Required work ▸ Give the count of lines in the data that include "make", with no other words.

Record excerpts ▸

.....

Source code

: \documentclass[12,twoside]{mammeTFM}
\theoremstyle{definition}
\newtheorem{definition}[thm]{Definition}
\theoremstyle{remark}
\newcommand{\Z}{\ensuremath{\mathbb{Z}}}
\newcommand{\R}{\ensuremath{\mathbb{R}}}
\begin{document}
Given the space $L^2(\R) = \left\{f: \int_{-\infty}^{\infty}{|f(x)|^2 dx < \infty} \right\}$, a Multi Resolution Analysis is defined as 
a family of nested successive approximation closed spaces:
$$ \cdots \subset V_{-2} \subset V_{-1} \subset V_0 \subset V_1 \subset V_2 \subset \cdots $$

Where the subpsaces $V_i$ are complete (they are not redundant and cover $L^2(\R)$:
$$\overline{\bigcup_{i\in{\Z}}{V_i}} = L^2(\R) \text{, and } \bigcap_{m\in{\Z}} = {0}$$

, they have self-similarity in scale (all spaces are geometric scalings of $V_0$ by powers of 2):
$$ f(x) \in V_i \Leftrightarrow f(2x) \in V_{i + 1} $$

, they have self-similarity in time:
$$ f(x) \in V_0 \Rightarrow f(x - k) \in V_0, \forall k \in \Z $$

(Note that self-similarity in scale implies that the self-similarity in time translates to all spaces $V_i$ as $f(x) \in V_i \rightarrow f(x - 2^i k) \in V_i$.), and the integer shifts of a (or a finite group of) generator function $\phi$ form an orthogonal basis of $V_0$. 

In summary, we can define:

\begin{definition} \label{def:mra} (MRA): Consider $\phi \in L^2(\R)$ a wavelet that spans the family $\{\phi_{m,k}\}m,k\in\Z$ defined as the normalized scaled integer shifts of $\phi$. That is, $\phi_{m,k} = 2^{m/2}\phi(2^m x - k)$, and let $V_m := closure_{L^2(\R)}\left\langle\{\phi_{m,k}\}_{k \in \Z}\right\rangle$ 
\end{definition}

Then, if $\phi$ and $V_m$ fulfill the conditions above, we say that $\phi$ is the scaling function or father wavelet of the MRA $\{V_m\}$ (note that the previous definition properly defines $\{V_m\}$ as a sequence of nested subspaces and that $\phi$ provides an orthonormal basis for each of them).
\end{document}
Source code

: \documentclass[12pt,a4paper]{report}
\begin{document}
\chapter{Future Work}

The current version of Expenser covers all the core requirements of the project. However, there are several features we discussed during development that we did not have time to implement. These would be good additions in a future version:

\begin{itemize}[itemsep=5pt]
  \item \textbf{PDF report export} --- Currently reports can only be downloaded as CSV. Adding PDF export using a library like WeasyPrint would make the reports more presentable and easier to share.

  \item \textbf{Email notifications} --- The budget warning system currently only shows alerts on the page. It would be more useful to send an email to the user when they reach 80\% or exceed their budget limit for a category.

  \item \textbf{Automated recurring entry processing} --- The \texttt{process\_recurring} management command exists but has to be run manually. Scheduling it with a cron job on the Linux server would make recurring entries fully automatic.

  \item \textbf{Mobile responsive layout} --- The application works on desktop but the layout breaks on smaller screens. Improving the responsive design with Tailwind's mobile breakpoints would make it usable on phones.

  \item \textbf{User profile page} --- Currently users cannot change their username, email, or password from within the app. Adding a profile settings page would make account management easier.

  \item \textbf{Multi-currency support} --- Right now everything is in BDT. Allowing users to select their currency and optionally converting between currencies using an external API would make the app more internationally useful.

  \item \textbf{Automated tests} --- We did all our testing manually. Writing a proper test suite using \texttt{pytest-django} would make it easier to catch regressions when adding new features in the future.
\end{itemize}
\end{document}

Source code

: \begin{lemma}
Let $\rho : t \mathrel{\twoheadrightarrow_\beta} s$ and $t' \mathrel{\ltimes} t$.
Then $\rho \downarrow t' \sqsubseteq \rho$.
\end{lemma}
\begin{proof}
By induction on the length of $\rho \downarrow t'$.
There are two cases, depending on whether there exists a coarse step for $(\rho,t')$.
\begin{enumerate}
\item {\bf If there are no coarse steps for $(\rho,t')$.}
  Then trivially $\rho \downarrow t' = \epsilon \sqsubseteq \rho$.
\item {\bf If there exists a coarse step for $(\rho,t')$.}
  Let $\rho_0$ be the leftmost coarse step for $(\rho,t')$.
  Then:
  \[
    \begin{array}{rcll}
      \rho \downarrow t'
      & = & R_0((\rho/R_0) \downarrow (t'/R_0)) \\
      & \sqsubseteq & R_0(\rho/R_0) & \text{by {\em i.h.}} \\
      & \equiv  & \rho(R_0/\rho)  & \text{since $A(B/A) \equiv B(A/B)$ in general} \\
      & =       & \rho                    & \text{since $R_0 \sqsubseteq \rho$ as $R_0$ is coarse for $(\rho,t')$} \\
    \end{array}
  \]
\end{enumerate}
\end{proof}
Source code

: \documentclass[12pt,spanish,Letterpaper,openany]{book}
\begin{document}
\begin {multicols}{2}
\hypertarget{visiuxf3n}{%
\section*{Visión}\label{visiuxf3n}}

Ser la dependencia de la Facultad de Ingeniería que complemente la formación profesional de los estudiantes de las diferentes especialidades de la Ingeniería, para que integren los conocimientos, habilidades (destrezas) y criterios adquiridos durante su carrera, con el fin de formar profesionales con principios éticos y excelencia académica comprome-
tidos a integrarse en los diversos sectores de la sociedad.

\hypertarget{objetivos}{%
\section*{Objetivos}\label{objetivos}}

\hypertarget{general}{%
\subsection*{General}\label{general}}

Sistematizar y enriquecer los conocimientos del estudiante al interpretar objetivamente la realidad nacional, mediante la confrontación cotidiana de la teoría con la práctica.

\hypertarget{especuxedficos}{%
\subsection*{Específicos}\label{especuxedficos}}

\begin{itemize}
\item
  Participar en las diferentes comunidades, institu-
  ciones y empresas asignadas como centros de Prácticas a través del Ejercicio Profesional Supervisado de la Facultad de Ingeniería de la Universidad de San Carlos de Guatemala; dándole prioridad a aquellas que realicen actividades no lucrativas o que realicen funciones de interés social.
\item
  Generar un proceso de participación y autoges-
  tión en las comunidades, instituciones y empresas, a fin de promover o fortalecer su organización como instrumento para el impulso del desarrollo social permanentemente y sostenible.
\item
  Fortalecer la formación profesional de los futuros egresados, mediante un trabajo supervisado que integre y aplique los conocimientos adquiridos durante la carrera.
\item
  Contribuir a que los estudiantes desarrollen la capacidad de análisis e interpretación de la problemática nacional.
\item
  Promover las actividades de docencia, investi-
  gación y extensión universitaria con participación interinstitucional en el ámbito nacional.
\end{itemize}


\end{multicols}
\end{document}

.....

Solution below ▸ 6